Big Organizational Challenges Can Be Overcome With Transparency
With five different generations active in the workforce, it is more important and difficult than ever to keep morale high, employees engaged and turnover low.
According to a 2012 report by Bersin and Associates, $720 million is spent annually on employee-engagement activities alone, and that is expected to increase drastically to about $1.5 billion.
However, the real solution is relatively simple and completely free, yet very few companies embrace the concept: organizational transparency.
At ClearCompany, we conduct annual goal-setting and alignment meetings with presentations by executives and department heads, as well as quarterly check-ins to report on progress. As a result of this company-wide transparency, we have a highly-engaged team and amazing morale. Very few people leave.
Getting started on the path to transparency might be easier than you suspect. Follow these tips to make positive changes that will impact your bottom line:
1. Bring everyone together in an informal setting. One of the most powerful aspects of transparency is the clarity it brings to the workplace. Without both transparency and clarity, employees can feel overlooked and confused about their role within the company.
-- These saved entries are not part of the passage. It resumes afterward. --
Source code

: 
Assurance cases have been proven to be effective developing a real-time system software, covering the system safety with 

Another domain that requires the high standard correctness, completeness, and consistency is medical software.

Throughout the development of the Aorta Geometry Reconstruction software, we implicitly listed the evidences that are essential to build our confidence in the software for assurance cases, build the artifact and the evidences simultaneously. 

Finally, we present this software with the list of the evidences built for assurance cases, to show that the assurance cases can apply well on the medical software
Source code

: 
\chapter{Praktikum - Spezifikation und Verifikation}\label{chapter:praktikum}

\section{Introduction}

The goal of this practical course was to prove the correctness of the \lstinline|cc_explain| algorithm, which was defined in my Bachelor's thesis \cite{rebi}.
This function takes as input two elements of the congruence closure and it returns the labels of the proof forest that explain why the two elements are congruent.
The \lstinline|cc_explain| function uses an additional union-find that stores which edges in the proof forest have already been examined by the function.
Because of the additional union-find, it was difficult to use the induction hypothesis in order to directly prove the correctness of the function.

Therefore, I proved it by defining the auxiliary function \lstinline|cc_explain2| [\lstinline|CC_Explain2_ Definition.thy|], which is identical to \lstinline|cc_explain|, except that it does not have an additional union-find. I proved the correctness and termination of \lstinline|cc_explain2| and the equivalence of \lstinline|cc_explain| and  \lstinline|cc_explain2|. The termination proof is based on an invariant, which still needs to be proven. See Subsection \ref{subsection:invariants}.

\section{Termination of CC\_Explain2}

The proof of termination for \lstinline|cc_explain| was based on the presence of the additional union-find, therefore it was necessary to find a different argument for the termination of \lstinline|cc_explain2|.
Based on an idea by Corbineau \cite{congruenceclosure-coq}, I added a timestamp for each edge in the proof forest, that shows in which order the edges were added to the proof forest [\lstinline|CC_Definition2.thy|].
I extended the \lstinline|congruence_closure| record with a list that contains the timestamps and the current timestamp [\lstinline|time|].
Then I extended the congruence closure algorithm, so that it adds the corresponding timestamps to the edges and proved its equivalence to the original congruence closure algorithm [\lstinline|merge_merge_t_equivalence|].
Bring small groups of management and employees together in an informal setting. Present the opportunity as one in which employees can express general concerns, share positive experiences and have an open conversation about what is working and what isn't.
Beginning the dialogue can be as simple as discussing interesting happenings in the industry and your team's take on them. Then, lead the conversation into current projects, milestones, and areas of difficulty that need to be overcome.
Don't come into these meetings with a formal agenda, but allow the opportunity for your team to speak freely and feel comfortable engaging. Just by introducing transparency within a company, employee morale increases exponentially.
2. Identify and share the "5 W's" of company decisions. When business decisions are made -- whether big or small -- fill employees in on the details. If information is consistently withheld, it is difficult for employees to understand the strategy and trajectory of the company and their role within it. As such, their work can easily become misaligned or out of scope.
Share the "5 W's" -- who, what, where, why and when -- of company pivots. This not only engages employees and helps them feel valued, but also clarifies how they will be impacted by the changes. Also, make sure management is available and able to answer questions.
To remain engaged, productive members of your corporate community, employees must understand what their personal responsibility is relative to any changes coming down the pike.
Being open and transparent about company challenges also allows employees to see the bigger picture and feel more empowered to play an active role. With this level of understanding and engagement, your teams will proactively introduce new and creative ways of finding solutions.
3. Be transparent about turnover and encourage mentorship. If employees are continually watching team members come and go with no understanding of the cause, retention will suffer.
Remain transparent about employee departures. Clearly communicating team changes in a timely manner will keep employees confident in the team you have worked hard to put in place. They will feel secure not only in their jobs, but also in their specific role and contributions.
Also, leverage transparency to build more collaborative processes. Encourage your leadership team to be true mentors and take an active interest in improving employee skills. Try setting long-term personal goals for each employee that affect the company and their continued growth within it.
By valuing and championing transparency like we have at ClearCompany, you will naturally develop a culture of honesty, collaboration and strong leadership, helping everyone grow. This type of transparent and value-driven culture will see employees stick around for the long haul.